This Docker setup allows you to easily build and run STORMM in a containerized environment with GPU support, while also managing and maintaining your containers effectively.
To remove containers that are not currently in use, you can follow these steps:
As mentioned above, please use sudo docker ps -a
to get the CONTAINER ID for
your desired container.
- Stop any running containers (if needed):
sudo docker stop <container_name_or_id>
The containers are configured to stop automatically when you exit them, unless the steps under "Restart policy for Automatic Restarts" were followed.
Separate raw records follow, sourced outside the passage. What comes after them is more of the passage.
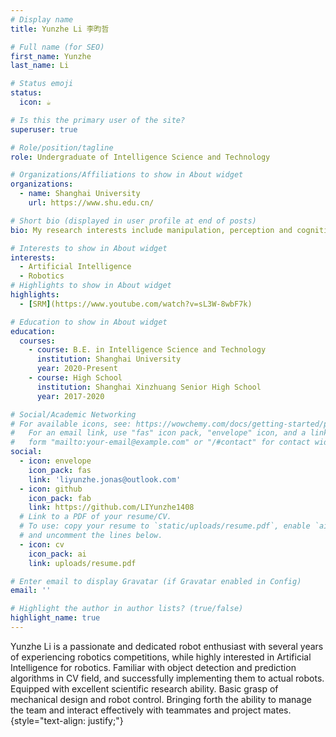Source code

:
 ```yaml
---
# Display name
title: Yunzhe Li 李昀哲

# Full name (for SEO)
first_name: Yunzhe
last_name: Li

# Status emoji
status:
  icon: ☕️

# Is this the primary user of the site?
superuser: true

# Role/position/tagline
role: Undergraduate of Intelligence Science and Technology

# Organizations/Affiliations to show in About widget
organizations:
  - name: Shanghai University
    url: https://www.shu.edu.cn/

# Short bio (displayed in user profile at end of posts)
bio: My research interests include manipulation, perception and cognition within robotics.

# Interests to show in About widget
interests:
  - Artificial Intelligence
  - Robotics
# Highlights to show in About widget
highlights:
  - [SRM](https://www.youtube.com/watch?v=sL3W-8wbF7k)

# Education to show in About widget
education:
  courses:
    - course: B.E. in Intelligence Science and Technology
      institution: Shanghai University
      year: 2020-Present
    - course: High School
      institution: Shanghai Xinzhuang Senior High School
      year: 2017-2020

# Social/Academic Networking
# For available icons, see: https://wowchemy.com/docs/getting-started/page-builder/#icons
#   For an email link, use "fas" icon pack, "envelope" icon, and a link in the
#   form "mailto:your-email@example.com" or "/#contact" for contact widget.
social:
  - icon: envelope
    icon_pack: fas
    link: 'liyunzhe.jonas@outlook.com'
  - icon: github
    icon_pack: fab
    link: https://github.com/LIYunzhe1408
  # Link to a PDF of your resume/CV.
  # To use: copy your resume to `static/uploads/resume.pdf`, enable `ai` icons in `params.yaml`,
  # and uncomment the lines below.
  - icon: cv
    icon_pack: ai
    link: uploads/resume.pdf

# Enter email to display Gravatar (if Gravatar enabled in Config)
email: ''

# Highlight the author in author lists? (true/false)
highlight_name: true
---
```


Yunzhe Li is a passionate and dedicated robot enthusiast with several years of experiencing robotics competitions, while highly interested in Artificial Intelligence for robotics. Familiar with object detection and prediction algorithms in CV field, and successfully implementing them to actual robots. Equipped with excellent scientific research ability. Basic grasp of mechanical design and robot control. Bringing forth the ability to manage the team and interact effectively with teammates and project mates.
{style="text-align: justify;"}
Hence, this command is not required for graceful exits on the default config.
-
Remove a specific stopped container:
sudo docker rm <container_name_or_id>
Note: While this command is useful in removing old or duplicate containers, if all containers have been removed, STORMM will have to be built in a new container from scratch.
-
Remove all stopped containers at once:
To clean up your system by removing all stopped containers, you can use:
sudo docker container prune
This command will prompt you for confirmation before removing all stopped containers, helping you to reclaim space on your system.
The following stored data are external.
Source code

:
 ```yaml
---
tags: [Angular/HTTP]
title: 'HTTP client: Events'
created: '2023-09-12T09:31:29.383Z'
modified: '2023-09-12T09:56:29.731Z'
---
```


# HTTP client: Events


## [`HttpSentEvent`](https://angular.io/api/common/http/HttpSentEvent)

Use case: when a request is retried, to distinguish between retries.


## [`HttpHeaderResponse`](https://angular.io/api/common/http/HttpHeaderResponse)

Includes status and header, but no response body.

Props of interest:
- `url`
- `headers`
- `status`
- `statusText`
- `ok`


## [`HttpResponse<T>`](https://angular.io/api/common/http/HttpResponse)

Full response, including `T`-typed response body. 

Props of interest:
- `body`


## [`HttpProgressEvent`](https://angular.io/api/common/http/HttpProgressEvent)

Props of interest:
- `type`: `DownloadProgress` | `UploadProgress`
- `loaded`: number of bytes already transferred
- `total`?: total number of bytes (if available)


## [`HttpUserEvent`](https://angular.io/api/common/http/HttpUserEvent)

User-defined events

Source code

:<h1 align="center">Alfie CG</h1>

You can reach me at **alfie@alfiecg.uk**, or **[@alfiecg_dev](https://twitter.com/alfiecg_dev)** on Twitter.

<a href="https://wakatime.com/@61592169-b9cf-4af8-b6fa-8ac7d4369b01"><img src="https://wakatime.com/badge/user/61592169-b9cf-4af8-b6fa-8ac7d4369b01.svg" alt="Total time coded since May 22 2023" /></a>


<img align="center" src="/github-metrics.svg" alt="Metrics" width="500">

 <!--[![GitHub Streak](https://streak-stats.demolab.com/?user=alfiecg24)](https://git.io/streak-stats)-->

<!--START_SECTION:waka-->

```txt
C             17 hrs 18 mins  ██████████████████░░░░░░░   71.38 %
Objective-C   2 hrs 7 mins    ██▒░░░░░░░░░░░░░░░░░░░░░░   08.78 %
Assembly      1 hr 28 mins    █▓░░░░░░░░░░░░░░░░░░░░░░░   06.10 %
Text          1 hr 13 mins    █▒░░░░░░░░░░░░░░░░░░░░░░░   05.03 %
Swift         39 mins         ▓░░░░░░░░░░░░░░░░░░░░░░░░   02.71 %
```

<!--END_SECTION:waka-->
However, this would require a new STORMM container to be built from scratch.
- This code base will follow the C++17 standard, in particular for enum classes, member initializers, brace initialization for POD aggregates, deleted and defaulted functions, nullptr, constructor delegation, and key Standard Library algorithms. C++17 is comprehensible and compatible to NVIDIA's compilers. It subsumes the major C++11 increment in C++, will be insulated from deprecation for years to come, and remains a safe choice for hybrid programming.
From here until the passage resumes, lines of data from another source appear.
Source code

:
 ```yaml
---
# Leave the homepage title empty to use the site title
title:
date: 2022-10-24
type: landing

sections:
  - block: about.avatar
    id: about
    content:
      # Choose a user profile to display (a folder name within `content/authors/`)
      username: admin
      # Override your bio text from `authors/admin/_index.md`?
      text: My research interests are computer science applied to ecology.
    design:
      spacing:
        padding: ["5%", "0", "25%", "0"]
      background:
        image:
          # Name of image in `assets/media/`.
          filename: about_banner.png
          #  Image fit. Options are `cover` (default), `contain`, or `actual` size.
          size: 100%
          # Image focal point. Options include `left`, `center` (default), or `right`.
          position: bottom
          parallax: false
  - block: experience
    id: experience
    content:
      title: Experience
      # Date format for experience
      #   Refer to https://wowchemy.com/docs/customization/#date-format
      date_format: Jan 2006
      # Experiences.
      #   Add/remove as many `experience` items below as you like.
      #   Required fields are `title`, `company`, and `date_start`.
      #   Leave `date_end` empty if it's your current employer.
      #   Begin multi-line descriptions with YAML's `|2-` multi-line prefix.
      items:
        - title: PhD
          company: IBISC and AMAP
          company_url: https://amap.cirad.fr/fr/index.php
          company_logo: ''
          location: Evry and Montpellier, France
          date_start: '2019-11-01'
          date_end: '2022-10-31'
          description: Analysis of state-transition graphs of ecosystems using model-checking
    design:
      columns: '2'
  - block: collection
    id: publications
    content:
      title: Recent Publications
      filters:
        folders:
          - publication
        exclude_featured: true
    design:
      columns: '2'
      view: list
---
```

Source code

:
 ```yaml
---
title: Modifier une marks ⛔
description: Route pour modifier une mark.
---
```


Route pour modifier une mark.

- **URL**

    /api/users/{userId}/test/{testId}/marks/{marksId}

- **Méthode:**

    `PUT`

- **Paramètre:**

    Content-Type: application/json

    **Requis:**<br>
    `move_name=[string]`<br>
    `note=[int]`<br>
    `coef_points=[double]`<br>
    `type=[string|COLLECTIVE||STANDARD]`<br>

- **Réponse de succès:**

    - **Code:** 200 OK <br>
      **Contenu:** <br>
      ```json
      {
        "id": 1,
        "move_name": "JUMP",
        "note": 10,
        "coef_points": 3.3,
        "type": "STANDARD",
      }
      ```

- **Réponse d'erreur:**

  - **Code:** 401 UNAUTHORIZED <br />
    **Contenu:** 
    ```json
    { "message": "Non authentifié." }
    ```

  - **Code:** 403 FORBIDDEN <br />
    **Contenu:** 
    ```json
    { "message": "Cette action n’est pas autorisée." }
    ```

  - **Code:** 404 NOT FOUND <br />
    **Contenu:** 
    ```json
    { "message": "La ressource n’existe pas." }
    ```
- Developers should strive for a code feel much like C, with basic C++ features like templates, private or protected struct or class member variables with public getter functions, and often passing by reference rather than by pointer (in C++, type & rather than * in C). The code base should be familiar to a developer who understand functions, loops, structs, and pointers. Such a developer will need to learn (struct or class) member functions, enumerator class types, initialization of objects, templates, and function overloading. These concepts can be learned independently and may reinforce one another. The transition from intermediate C or python coding to writing C++ with STORMM is intended to be a steady learning curve.
- Iterators, ranged for loops, and unique pointers are among the features of modern C++ deemed to be further from the original C language than most programmers should have to go, and therefore seldom appear in the STORMM libraries themselves. Programmers writing backend or small programs that link to the STORMM libraries may use these features at their discretion.
- All dynamic memory intended to operate in a hybrid CPU / GPU environment should be allocated with Hybrid objects from the STORMM library. This class functions with many of the features of the STL vector container and interfaces with it for easy conversion to any function requiring that type.
- We're not doing this with a formatter! The goal is to get as much code on one screen as possible in a clear and legible fashion. Code formatters tend to insert excessive line breaks where they are not necessary or make it harder to skip lines where it would be nice to separate groups of statements. They also work against the concept of column uniformity in assignment operators, which can be helpful within a scope or a tightly connected group of statements.
- Max line width: 99 characters (100th must be a line break). This may be violated if a kernel launch cannot fit within the space, but in most cases names should be adjusted to avoid wrapping past the 100 character limit.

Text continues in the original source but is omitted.